__PROBLEM REQUIREMENTS__
Look in the material below for the line holding "方法会在 1 秒后更新". Set it down exactly, with each later line up to and including the line holding "手动触发变更检测是 Angular 中一个强大的功能，适用于需要精细控制视图更新的场景。通过使用".

__RECORDS SHOWN__

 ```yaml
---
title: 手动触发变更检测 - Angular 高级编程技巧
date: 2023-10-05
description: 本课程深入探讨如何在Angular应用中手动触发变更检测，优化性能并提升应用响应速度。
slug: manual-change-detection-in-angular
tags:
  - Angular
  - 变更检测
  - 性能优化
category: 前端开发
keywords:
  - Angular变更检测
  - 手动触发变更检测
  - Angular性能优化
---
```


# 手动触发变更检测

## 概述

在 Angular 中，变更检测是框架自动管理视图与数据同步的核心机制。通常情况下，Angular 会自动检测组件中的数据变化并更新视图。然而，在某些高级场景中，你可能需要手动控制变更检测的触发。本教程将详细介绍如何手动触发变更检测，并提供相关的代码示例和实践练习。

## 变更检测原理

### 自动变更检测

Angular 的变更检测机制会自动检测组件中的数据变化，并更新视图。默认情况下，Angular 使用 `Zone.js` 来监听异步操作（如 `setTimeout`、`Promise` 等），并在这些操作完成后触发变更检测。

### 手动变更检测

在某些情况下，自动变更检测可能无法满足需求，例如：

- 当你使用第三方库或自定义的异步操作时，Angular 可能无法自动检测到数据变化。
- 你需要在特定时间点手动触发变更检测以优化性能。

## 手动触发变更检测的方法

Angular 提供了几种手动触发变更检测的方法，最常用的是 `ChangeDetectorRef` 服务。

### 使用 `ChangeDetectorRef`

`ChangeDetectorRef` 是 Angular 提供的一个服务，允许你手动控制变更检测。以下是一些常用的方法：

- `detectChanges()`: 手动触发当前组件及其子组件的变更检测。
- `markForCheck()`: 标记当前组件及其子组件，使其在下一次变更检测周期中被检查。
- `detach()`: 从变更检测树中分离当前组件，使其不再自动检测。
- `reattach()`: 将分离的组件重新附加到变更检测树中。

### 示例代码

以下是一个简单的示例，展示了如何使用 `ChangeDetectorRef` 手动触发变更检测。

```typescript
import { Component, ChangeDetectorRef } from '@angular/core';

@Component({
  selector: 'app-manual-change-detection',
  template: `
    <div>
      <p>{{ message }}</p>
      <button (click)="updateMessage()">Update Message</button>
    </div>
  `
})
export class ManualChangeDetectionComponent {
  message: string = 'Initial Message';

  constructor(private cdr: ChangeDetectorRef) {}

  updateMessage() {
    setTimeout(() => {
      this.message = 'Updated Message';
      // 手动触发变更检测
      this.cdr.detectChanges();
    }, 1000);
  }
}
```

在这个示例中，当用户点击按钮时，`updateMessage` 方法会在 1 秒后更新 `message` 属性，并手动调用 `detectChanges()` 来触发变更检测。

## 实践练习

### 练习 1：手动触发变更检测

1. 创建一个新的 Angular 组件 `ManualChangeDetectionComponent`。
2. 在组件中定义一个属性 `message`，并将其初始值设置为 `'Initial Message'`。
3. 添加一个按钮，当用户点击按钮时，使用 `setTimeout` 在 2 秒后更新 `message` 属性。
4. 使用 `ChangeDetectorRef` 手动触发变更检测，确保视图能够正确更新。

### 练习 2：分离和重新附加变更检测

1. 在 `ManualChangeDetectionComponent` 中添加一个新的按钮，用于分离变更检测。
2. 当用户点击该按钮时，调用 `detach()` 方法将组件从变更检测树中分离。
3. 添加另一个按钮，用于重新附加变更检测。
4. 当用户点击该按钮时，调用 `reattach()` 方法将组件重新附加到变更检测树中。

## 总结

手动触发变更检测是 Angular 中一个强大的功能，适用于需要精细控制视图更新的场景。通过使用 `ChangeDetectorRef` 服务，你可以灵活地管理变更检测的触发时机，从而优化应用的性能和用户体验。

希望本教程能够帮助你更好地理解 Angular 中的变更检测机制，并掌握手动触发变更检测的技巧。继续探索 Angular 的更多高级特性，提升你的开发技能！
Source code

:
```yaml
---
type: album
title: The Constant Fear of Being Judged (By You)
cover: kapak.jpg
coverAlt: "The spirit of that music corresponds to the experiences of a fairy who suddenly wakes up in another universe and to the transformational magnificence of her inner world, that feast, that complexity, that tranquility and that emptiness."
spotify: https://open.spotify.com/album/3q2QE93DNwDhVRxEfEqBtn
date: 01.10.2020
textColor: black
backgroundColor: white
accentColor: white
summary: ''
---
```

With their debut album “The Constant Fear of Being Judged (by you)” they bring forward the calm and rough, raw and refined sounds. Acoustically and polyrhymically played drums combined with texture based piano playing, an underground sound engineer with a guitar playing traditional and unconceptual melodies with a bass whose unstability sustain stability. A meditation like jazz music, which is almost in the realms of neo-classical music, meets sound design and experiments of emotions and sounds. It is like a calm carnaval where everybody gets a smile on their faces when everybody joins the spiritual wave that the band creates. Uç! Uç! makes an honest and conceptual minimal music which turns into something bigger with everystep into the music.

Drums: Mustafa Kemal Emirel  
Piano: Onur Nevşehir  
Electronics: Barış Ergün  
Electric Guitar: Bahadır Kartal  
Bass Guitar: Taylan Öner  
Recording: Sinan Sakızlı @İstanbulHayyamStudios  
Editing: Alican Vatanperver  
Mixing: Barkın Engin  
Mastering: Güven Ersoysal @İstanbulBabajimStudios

__FINAL ANSWER__
在这个示例中，当用户点击按钮时，`updateMessage` 方法会在 1 秒后更新 `message` 属性，并手动调用 `detectChanges()` 来触发变更检测。

## 实践练习

### 练习 1：手动触发变更检测

1. 创建一个新的 Angular 组件 `ManualChangeDetectionComponent`。
2. 在组件中定义一个属性 `message`，并将其初始值设置为 `'Initial Message'`。
3. 添加一个按钮，当用户点击按钮时，使用 `setTimeout` 在 2 秒后更新 `message` 属性。
4. 使用 `ChangeDetectorRef` 手动触发变更检测，确保视图能够正确更新。

### 练习 2：分离和重新附加变更检测

1. 在 `ManualChangeDetectionComponent` 中添加一个新的按钮，用于分离变更检测。
2. 当用户点击该按钮时，调用 `detach()` 方法将组件从变更检测树中分离。
3. 添加另一个按钮，用于重新附加变更检测。
4. 当用户点击该按钮时，调用 `reattach()` 方法将组件重新附加到变更检测树中。

## 总结

手动触发变更检测是 Angular 中一个强大的功能，适用于需要精细控制视图更新的场景。通过使用 `ChangeDetectorRef` 服务，你可以灵活地管理变更检测的触发时机，从而优化应用的性能和用户体验。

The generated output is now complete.